§ GIVEN DATA
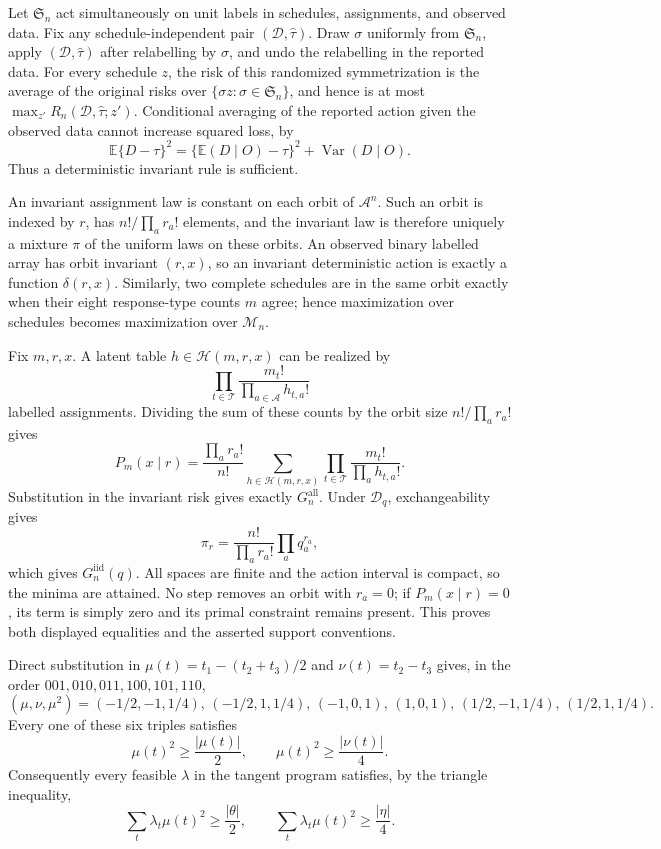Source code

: Let \(\mathfrak S_n\) act simultaneously on unit labels in schedules, assignments, and observed data.  Fix any schedule-independent pair \((\mathcal D,\widehat\tau)\).  Draw \(\sigma\) uniformly from \(\mathfrak S_n\), apply \((\mathcal D,\widehat\tau)\) after relabelling by \(\sigma\), and undo the relabelling in the reported data.  For every schedule \(z\), the risk of this randomized symmetrization is the average of the original risks over \(\{\sigma z:\sigma\in\mathfrak S_n\}\), and hence is at most \(\max_{z'}R_n(\mathcal D,\widehat\tau;z')\).  Conditional averaging of the reported action given the observed data cannot increase squared loss, by
\[
  \mathbb E\{D-\tau\}^2
  =\{\mathbb E(D\mid O)-\tau\}^2+\operatorname{Var}(D\mid O).
\]
Thus a deterministic invariant rule is sufficient.

An invariant assignment law is constant on each orbit of \(\mathcal A^n\).  Such an orbit is indexed by \(r\), has \(n!/\prod_a r_a!\) elements, and the invariant law is therefore uniquely a mixture \(\pi\) of the uniform laws on these orbits.  An observed binary labelled array has orbit invariant \((r,x)\), so an invariant deterministic action is exactly a function \(\delta(r,x)\).  Similarly, two complete schedules are in the same orbit exactly when their eight response-type counts \(m\) agree; hence maximization over schedules becomes maximization over \(\mathcal M_n\).

Fix \(m,r,x\).  A latent table \(h\in\mathcal H(m,r,x)\) can be realized by
\[
  \prod_{t\in\mathcal T}\frac{m_t!}{\prod_{a\in\mathcal A}h_{t,a}!}
\]
labelled assignments.  Dividing the sum of these counts by the orbit size \(n!/\prod_a r_a!\) gives
\[
 P_m(x\mid r)
 =\frac{\prod_a r_a!}{n!}
   \sum_{h\in\mathcal H(m,r,x)}
   \prod_{t\in\mathcal T}\frac{m_t!}{\prod_a h_{t,a}!}.
\]
Substitution in the invariant risk gives exactly \(G_n^{\mathrm{all}}\).  Under \(\mathcal D_q\), exchangeability gives
\[
 \pi_r=\frac{n!}{\prod_a r_a!}\prod_aq_a^{r_a},
\]
which gives \(G_n^{\mathrm{iid}}(q)\).  All spaces are finite and the action interval is compact, so the minima are attained.  No step removes an orbit with \(r_a=0\); if \(P_m(x\mid r)=0\), its term is simply zero and its primal constraint remains present.  This proves both displayed equalities and the asserted support conventions.

Direct substitution in \(\mu(t)=t_1-(t_2+t_3)/2\) and \(\nu(t)=t_2-t_3\) gives, in the order \(001,010,011,100,101,110\),
\[
(\mu,\nu,\mu^2)
=(-1/2,-1,1/4),\,(-1/2,1,1/4),\,(-1,0,1),\,
  (1,0,1),\,(1/2,-1,1/4),\,(1/2,1,1/4).
\]
Every one of these six triples satisfies
\[
 \mu(t)^2\geq \frac{|\mu(t)|}{2},
 \qquad
 \mu(t)^2\geq \frac{|\nu(t)|}{4}.
\]
Consequently every feasible \(\lambda\) in the tangent program satisfies, by the triangle inequality,
\[
\sum_t\lambda_t\mu(t)^2\geq\frac{|\theta|}{2},
\qquad
\sum_t\lambda_t\mu(t)^2\geq\frac{|\eta|}{4}.
\]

§ WORK TO BE COMPLETED
Show a copy of each line from the records above in which the string "mathbb" occurs.

§ RESPONSE TO THIS EXERCISE
  \mathbb E\{D-\tau\}^2
  =\{\mathbb E(D\mid O)-\tau\}^2+\operatorname{Var}(D\mid O).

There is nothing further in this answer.